[Opening GIVEN DATA section]
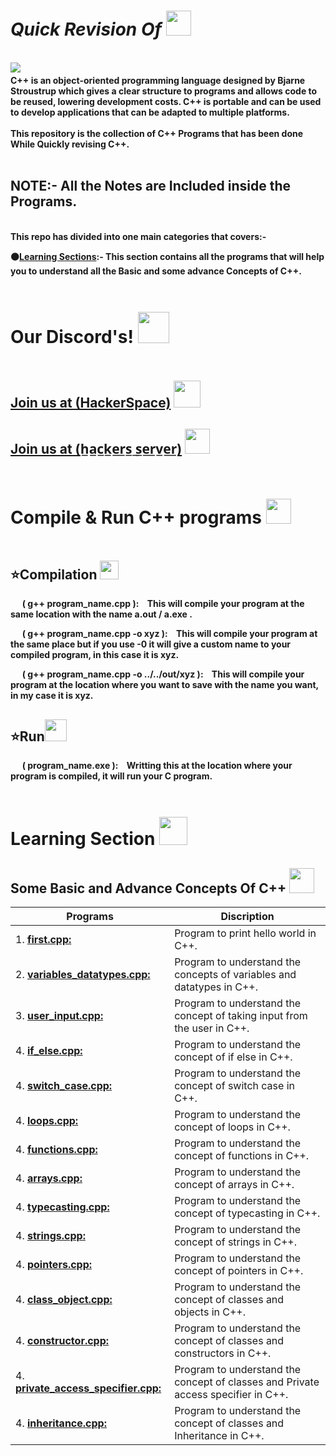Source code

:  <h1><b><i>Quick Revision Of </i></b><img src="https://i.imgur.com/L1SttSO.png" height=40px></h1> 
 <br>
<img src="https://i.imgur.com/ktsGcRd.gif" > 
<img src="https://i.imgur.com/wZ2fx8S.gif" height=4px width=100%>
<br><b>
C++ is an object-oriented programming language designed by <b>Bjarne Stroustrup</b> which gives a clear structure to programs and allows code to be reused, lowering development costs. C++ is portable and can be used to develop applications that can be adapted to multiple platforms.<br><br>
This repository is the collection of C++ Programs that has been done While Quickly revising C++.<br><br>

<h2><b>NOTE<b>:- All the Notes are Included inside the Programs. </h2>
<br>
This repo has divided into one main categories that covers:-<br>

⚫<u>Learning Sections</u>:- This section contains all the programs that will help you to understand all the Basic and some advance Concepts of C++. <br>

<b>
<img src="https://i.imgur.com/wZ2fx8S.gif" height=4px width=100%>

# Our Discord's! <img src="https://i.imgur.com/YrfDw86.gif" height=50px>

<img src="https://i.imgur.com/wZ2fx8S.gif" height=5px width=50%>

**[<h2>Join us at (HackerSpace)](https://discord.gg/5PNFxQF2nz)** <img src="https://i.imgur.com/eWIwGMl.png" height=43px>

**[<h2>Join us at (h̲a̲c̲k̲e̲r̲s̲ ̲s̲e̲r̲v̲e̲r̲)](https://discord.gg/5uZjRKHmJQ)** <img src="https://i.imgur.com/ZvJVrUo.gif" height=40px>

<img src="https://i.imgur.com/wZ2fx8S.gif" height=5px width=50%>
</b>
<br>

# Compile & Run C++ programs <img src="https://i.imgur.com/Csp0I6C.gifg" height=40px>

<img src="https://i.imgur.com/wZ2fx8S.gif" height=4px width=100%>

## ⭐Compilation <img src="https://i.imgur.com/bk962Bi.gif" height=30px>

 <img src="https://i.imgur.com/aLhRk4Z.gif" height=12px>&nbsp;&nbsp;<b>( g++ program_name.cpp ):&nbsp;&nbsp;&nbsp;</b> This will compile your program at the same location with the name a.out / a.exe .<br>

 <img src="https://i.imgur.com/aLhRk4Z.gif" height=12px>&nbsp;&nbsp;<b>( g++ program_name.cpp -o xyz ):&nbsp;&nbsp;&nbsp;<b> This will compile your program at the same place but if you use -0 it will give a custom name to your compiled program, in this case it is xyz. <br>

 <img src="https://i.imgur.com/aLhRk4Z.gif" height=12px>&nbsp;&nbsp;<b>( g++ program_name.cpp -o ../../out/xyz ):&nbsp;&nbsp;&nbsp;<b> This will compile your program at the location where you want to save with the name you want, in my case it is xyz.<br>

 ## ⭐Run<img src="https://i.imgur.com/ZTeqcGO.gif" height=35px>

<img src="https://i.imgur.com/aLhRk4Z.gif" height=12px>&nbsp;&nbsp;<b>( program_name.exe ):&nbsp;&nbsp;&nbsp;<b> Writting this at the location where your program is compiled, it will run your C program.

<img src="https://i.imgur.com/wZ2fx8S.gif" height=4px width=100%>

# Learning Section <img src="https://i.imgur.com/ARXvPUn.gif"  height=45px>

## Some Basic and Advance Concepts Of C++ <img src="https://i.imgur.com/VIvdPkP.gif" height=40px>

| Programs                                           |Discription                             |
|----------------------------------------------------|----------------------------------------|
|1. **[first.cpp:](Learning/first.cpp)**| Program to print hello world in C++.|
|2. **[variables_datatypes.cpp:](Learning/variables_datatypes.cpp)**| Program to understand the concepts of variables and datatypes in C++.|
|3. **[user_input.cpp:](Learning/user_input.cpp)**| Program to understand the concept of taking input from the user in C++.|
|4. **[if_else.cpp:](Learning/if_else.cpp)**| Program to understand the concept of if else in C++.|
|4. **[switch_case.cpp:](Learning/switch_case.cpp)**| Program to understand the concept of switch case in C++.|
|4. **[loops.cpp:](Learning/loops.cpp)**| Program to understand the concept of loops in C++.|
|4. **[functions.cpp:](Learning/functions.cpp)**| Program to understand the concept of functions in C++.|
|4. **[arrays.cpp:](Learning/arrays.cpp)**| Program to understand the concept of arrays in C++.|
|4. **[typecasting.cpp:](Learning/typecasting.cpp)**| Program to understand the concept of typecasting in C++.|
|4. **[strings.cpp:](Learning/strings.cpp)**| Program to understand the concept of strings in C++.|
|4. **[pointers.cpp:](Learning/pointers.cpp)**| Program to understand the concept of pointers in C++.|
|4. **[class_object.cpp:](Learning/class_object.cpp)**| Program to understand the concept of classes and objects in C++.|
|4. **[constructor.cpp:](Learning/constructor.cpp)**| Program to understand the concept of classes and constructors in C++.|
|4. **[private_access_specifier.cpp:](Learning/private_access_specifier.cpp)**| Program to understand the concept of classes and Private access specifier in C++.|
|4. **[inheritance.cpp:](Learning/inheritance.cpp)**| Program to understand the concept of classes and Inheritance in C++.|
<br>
[Closing GIVEN DATA section]
TASK DESCRIPTION ->
Lines with "where": return each one from the data above.

ANSWER TO THE EXERCISE ->
 <img src="https://i.imgur.com/aLhRk4Z.gif" height=12px>&nbsp;&nbsp;<b>( g++ program_name.cpp -o ../../out/xyz ):&nbsp;&nbsp;&nbsp;<b> This will compile your program at the location where you want to save with the name you want, in my case it is xyz.<br>
<img src="https://i.imgur.com/aLhRk4Z.gif" height=12px>&nbsp;&nbsp;<b>( program_name.exe ):&nbsp;&nbsp;&nbsp;<b> Writting this at the location where your program is compiled, it will run your C program.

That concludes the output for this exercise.